"""
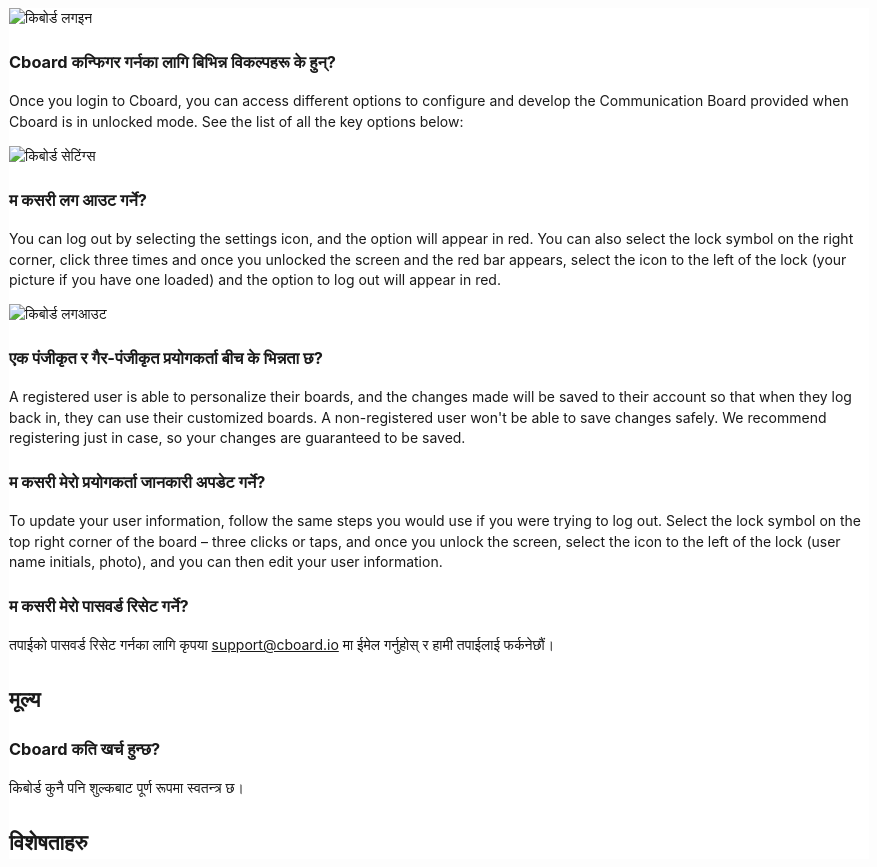 ![किबोर्ड लगइन](/images/help/login.png "Cboard login")

### Cboard कन्फिगर गर्नका लागि बिभिन्न विकल्पहरू के हुन्?

Once you login to Cboard, you can access different options to configure and develop the Communication Board provided when Cboard is in unlocked mode. See the list of all the key options below:

![किबोर्ड सेटिंग्स](/images/help/settings.png "Cboard settings")

### <a name='HowdoIlogout'></a>म कसरी लग आउट गर्ने?

You can log out by selecting the settings icon, and the option will appear in red. You can also select the lock symbol on the right corner, click three times and once you unlocked the screen and the red bar appears, select the icon to the left of the lock (your picture if you have one loaded) and the option to log out will appear in red.

![किबोर्ड लगआउट](/images/help/logout.png "Cboard logout")

### <a name='Whatisthedifferencebetweenaregisteredandanon-registereduser'></a>एक पंजीकृत र गैर-पंजीकृत प्रयोगकर्ता बीच के भिन्नता छ?

A registered user is able to personalize their boards, and the changes made will be saved to their account so that when they log back in, they can use their customized boards. A non-registered user won't be able to save changes safely. We recommend registering just in case, so your changes are guaranteed to be saved.

### <a name='HowdoIupdatemyuserinformation'></a>म कसरी मेरो प्रयोगकर्ता जानकारी अपडेट गर्ने?

To update your user information, follow the same steps you would use if you were trying to log out. Select the lock symbol on the top right corner of the board – three clicks or taps, and once you unlock the screen, select the icon to the left of the lock (user name initials, photo), and you can then edit your user information.

### <a name='HowdoIresetmypassword'></a>म कसरी मेरो पासवर्ड रिसेट गर्ने?

तपाईको पासवर्ड रिसेट गर्नका लागि कृपया support@cboard.io मा ईमेल गर्नुहोस् र हामी तपाईलाई फर्कनेछौं।

## <a name='Price'></a>मूल्य

### <a name='HowmuchdoesCboardcost'></a>Cboard कति खर्च हुन्छ?

किबोर्ड कुनै पनि शुल्कबाट पूर्ण रूपमा स्वतन्त्र छ।

## <a name='Features'></a>विशेषताहरु
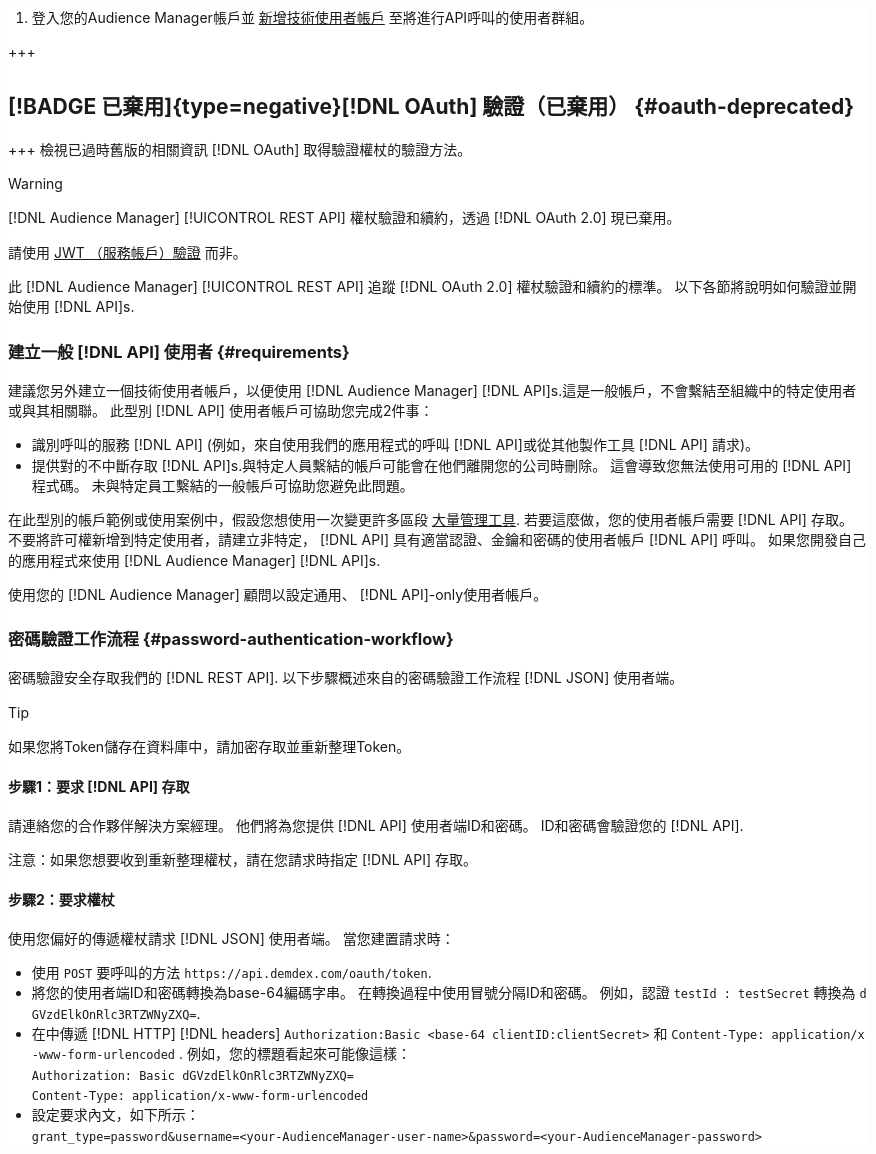 1. 登入您的Audience Manager帳戶並 [新增技術使用者帳戶](../../features/administration/administration-overview.md#create-group) 至將進行API呼叫的使用者群組。

+++

## [!BADGE 已棄用]{type=negative}[!DNL OAuth] 驗證（已棄用） {#oauth-deprecated}

+++ 檢視已過時舊版的相關資訊 [!DNL OAuth] 取得驗證權杖的驗證方法。

>[!WARNING]
> [!DNL Audience Manager] [!UICONTROL REST API] 權杖驗證和續約，透過 [!DNL OAuth 2.0] 現已棄用。
>
> 請使用 [JWT （服務帳戶）驗證](#jwt-service-account-authentication-jwt) 而非。

此 [!DNL Audience Manager] [!UICONTROL REST API] 追蹤 [!DNL OAuth 2.0] 權杖驗證和續約的標準。 以下各節將說明如何驗證並開始使用 [!DNL API]s.

### 建立一般 [!DNL API] 使用者 {#requirements}

建議您另外建立一個技術使用者帳戶，以便使用 [!DNL Audience Manager] [!DNL API]s.這是一般帳戶，不會繫結至組織中的特定使用者或與其相關聯。 此型別 [!DNL API] 使用者帳戶可協助您完成2件事：

* 識別呼叫的服務 [!DNL API] (例如，來自使用我們的應用程式的呼叫 [!DNL API]或從其他製作工具 [!DNL API] 請求)。
* 提供對的不中斷存取 [!DNL API]s.與特定人員繫結的帳戶可能會在他們離開您的公司時刪除。 這會導致您無法使用可用的 [!DNL API] 程式碼。 未與特定員工繫結的一般帳戶可協助您避免此問題。

在此型別的帳戶範例或使用案例中，假設您想使用一次變更許多區段 [大量管理工具](../../reference/bulk-management-tools/bulk-management-intro.md). 若要這麼做，您的使用者帳戶需要 [!DNL API] 存取。 不要將許可權新增到特定使用者，請建立非特定， [!DNL API] 具有適當認證、金鑰和密碼的使用者帳戶 [!DNL API] 呼叫。 如果您開發自己的應用程式來使用 [!DNL Audience Manager] [!DNL API]s.

使用您的 [!DNL Audience Manager] 顧問以設定通用、 [!DNL API]-only使用者帳戶。

### 密碼驗證工作流程 {#password-authentication-workflow}

密碼驗證安全存取我們的 [!DNL REST API]. 以下步驟概述來自的密碼驗證工作流程 [!DNL JSON] 使用者端。

>[!TIP]
>
>如果您將Token儲存在資料庫中，請加密存取並重新整理Token。

#### 步驟1：要求 [!DNL API] 存取

請連絡您的合作夥伴解決方案經理。 他們將為您提供 [!DNL API] 使用者端ID和密碼。 ID和密碼會驗證您的 [!DNL API].

注意：如果您想要收到重新整理權杖，請在您請求時指定 [!DNL API] 存取。

#### 步驟2：要求權杖

使用您偏好的傳遞權杖請求 [!DNL JSON] 使用者端。 當您建置請求時：

* 使用 `POST` 要呼叫的方法 `https://api.demdex.com/oauth/token`.
* 將您的使用者端ID和密碼轉換為base-64編碼字串。 在轉換過程中使用冒號分隔ID和密碼。 例如，認證 `testId : testSecret` 轉換為 `dGVzdElkOnRlc3RTZWNyZXQ=`.
* 在中傳遞 [!DNL HTTP] [!DNL headers] `Authorization:Basic <base-64 clientID:clientSecret>` 和 `Content-Type: application/x-www-form-urlencoded` . 例如，您的標題看起來可能像這樣： <br/>`Authorization: Basic dGVzdElkOnRlc3RTZWNyZXQ=` <br/>`Content-Type: application/x-www-form-urlencoded`
* 設定要求內文，如下所示：
  <br/> `grant_type=password&username=<your-AudienceManager-user-name>&password=<your-AudienceManager-password>`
"""
• [Task directions] From the data, list each line in which the string "your" appears.

• [Reply to the exercise]
You can log out by selecting the settings icon, and the option will appear in red. You can also select the lock symbol on the right corner, click three times and once you unlocked the screen and the red bar appears, select the icon to the left of the lock (your picture if you have one loaded) and the option to log out will appear in red.
A registered user is able to personalize their boards, and the changes made will be saved to their account so that when they log back in, they can use their customized boards. A non-registered user won't be able to save changes safely. We recommend registering just in case, so your changes are guaranteed to be saved.
To update your user information, follow the same steps you would use if you were trying to log out. Select the lock symbol on the top right corner of the board – three clicks or taps, and once you unlock the screen, select the icon to the left of the lock (user name initials, photo), and you can then edit your user information.
  <br/> `grant_type=password&username=<your-AudienceManager-user-name>&password=<your-AudienceManager-password>`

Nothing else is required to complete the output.